Coal apologists the world over like to cite spurious “facts” to support their argument for new investments in coal projects. A commonly heard theme: We need more coal because it’s cheap.
In Australia, the government’s chief scientist’s call for a national “clean energy target” has set off a wave of highly dubious claims about coal from its most ardent supporters.
The truth of the matter is that new coal-fired power stations are an increasingly expensive way to build generation capacity, a fact reiterated recently here in Australia by Catherine Tanna, managing Director of the power utility EnergyAustralia.
Globally speaking, Kobad Bhavangri of Bloomberg New Energy Finance cites reputational, regulatory and return risks as key reasons for why new coal-fired power is more expensive today than it has been historically.
Only in “an imaginary world” is coal cheap, Bhavangri notes.
So the Minerals Council of Australia’s latest attempt to demonstrate how cheap new coal-fired generation is compared to renewables doesn’t stand up to much scrutiny. That group’s figures include a predicted cost of US$1.8bn per 1,000MW for new ultra-supercritical coal power, an assertion that the Australian Financial Review notes bear “no relation to reality.”
For a more honest idea of how much new coal in Australia actually costs, you can take a look at South Africa, which has a similar cost-of-construction profile. South Africa’s state-owned electricity utility Eskom is currently building two huge ultra-supercritical coal power plants, the Medupi and Kusile projects. Medupi and Kusile have a capacity of 4.8GW each; their size is matched by huge cost and time overruns.

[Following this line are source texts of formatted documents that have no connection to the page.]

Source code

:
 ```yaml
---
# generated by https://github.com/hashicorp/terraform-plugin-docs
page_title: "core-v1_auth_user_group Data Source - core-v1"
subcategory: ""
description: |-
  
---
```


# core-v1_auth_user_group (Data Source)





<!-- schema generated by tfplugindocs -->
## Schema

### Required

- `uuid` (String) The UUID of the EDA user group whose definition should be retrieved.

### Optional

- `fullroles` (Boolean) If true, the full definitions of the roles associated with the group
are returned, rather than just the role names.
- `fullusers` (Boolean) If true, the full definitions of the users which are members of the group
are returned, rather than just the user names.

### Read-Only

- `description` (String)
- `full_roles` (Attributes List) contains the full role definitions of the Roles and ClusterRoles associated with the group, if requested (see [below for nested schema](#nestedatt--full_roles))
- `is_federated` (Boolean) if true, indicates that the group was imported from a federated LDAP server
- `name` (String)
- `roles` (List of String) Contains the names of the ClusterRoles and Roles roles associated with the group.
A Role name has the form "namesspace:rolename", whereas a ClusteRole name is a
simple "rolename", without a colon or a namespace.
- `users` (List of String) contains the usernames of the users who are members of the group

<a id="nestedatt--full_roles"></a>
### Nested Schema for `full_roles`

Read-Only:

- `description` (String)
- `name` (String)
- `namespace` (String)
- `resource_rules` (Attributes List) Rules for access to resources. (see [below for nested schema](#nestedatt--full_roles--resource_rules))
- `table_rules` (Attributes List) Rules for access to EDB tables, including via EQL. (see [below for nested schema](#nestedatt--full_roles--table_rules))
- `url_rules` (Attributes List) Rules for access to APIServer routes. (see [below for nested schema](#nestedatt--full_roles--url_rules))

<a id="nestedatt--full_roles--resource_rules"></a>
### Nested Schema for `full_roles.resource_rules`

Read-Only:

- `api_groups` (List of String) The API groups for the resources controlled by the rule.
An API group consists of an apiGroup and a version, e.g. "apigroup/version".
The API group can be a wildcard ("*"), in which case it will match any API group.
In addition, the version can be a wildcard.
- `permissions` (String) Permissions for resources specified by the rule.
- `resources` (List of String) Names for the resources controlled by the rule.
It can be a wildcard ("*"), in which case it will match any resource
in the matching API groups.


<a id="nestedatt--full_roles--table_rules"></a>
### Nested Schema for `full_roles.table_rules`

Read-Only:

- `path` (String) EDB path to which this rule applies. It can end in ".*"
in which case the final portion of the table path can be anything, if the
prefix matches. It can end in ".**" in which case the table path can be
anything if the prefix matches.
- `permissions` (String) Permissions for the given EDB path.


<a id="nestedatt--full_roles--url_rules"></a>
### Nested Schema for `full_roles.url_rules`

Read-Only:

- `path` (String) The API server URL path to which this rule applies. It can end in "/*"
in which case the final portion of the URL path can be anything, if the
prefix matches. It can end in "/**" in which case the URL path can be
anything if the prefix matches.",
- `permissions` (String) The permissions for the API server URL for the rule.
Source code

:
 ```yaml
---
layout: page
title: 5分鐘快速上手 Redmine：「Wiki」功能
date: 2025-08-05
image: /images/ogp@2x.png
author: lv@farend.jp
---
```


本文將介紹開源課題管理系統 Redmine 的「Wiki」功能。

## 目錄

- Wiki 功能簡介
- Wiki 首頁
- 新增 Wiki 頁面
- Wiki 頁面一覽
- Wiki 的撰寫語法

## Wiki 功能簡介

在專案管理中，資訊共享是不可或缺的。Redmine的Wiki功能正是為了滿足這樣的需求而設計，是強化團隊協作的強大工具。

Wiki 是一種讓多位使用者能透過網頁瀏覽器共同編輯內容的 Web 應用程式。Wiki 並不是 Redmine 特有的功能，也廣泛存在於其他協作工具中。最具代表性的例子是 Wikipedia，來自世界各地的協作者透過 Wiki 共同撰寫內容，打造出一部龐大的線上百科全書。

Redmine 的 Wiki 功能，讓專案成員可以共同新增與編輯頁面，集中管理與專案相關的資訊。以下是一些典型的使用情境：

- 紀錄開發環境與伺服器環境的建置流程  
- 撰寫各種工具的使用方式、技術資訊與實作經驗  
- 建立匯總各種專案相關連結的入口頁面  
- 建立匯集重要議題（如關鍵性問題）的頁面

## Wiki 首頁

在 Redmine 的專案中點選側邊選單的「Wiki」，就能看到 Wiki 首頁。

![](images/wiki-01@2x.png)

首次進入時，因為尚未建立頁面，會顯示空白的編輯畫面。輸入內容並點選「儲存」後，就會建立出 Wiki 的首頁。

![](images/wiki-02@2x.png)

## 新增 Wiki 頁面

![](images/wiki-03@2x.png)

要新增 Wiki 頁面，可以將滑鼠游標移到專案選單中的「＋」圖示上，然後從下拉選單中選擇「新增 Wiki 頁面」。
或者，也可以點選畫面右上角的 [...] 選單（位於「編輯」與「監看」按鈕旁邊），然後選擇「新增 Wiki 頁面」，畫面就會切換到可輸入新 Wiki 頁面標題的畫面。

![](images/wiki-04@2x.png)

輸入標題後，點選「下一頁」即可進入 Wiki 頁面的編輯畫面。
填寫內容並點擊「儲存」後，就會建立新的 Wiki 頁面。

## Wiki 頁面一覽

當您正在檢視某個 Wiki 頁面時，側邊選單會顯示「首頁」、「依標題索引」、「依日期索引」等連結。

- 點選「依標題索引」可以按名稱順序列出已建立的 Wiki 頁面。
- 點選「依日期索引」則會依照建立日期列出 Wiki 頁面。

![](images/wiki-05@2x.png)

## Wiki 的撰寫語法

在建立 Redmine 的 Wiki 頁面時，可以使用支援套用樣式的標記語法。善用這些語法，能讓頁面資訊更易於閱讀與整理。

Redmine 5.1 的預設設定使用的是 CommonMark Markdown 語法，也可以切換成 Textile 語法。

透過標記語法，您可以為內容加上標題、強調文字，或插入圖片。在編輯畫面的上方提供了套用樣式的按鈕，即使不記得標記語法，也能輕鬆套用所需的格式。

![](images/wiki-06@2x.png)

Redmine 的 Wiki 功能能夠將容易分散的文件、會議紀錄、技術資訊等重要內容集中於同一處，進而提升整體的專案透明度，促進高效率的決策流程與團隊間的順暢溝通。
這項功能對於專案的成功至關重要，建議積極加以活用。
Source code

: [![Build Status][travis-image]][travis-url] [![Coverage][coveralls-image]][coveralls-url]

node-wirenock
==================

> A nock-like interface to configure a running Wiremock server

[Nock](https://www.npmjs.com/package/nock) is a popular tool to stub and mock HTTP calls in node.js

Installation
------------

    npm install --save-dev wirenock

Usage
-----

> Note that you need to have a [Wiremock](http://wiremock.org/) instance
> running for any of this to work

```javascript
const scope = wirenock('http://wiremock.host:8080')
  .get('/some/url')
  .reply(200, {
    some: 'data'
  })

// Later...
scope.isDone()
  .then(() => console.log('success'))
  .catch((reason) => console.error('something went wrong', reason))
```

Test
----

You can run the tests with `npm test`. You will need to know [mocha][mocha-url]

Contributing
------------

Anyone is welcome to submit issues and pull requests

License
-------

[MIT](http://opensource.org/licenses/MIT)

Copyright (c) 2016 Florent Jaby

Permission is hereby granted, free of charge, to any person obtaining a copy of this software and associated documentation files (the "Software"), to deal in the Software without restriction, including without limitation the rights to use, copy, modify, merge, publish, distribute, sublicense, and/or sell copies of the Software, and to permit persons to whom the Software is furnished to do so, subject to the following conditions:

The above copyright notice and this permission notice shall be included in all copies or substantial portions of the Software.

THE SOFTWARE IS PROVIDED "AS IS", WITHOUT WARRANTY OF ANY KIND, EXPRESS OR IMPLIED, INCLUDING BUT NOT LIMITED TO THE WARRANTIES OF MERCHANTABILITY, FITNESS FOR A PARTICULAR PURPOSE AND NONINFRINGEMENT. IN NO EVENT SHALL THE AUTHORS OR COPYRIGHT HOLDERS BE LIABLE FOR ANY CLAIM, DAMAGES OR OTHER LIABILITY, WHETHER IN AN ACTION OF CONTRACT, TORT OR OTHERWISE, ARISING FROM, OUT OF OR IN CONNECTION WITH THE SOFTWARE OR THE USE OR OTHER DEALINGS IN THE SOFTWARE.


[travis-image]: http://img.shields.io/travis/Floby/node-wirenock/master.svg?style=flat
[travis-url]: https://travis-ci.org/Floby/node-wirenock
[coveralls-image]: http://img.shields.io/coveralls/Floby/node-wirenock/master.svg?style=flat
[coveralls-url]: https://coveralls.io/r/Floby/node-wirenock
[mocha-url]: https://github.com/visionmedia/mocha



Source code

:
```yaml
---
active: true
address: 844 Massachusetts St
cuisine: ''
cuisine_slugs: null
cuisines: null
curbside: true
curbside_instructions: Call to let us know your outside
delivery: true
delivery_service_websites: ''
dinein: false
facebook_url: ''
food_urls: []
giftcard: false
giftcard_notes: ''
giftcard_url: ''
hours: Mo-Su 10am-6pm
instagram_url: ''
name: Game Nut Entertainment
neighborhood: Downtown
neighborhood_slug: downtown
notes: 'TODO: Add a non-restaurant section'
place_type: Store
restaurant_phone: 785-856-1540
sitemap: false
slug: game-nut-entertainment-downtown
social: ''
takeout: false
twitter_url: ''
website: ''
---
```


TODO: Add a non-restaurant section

Medupi, currently expected to be completed in 2020, may have a cost to completion of over US$14 billion. Kusile won’t be finished until at least 2022 with a cost to completion of perhaps almost US$17 billion. That comes to a total cost of about US$3.3bn per 1,000MW, 83 percent higher than the Minerals Council of Australia estimate.
AS COUNTRIES LIKE CHINA, JAPAN AND SOUTH KOREA MOVE AWAY FROM EXPENSIVE COAL PROJECTS AND TOWARD RENEWABLES, they are seeking to push their coal expertise onto developing countries instead.
These deals are held together, however, only by implicit finance subsidies that hides the true cost. The Japan International Cooperation Agency (JICA) has recently given its largest ever subsidized loan—500 billion yen (US$4.5 billion) to Bangladesh to cover the cost of an ultra-supercritical coal-fired power plant and coal port at Matarbari in the south of that country. At 1.2GW, the power plant would be the largest in Bangladesh. Of the 500 billion yen, 300 billion will fund the power station at a cost of US$2.3bn per 1,000MW. Given that the plant will be using imported coal and can’t operate without the coal port, the true cost is even higher.
In addition, JICA has provided technical and planning support to Bangladesh—indeed JICA wrote the Bangladesh national Power System Master Plan. Not surprisingly, the plan calls for a future power system that ignores renewables and is dominated by expensive imported coal and LNG-fired technology, which Japan just happens to be able to provide.
Because new coal-fired power developments has gotten so expensive, and so risky, interest among financial institutional in investing in new coal projects has waned, and much of the investment that goes into coal-fired power stands to be limited to existing power plants whose owners seek to extend their lifespans.
Even this tack will prove expensive when (and if) carbon taxes become the norm.
Already heavily-indebted coal plant operators in India are seeking central government financial assistance to help retro-fit their plants in response to a government crackdown on air pollution. The total cost of the required technical updates there has been estimated at a staggering US$38 billion
One avenue of bailout that Indian power companies are pursuing is to persuade the government to allow increases in coal-fired power tariffs.
Such tactics really only further undermine the notion that coal-fired power is cheap, especially given how power tariffs from solar PV plants fell below the cost of existing coal-fired power plants this year.
Whether you’re talking about new coal-fired power stations or life-extensions on existing plants, the idea that coal isn’t costly doesn’t stack up anymore. Campaigns to the contrary—and in the face of the plummeting cost of renewables—come off now as increasingly ridiculous and desperate.
Simon Nicholas is an IEEFA energy finance analyst.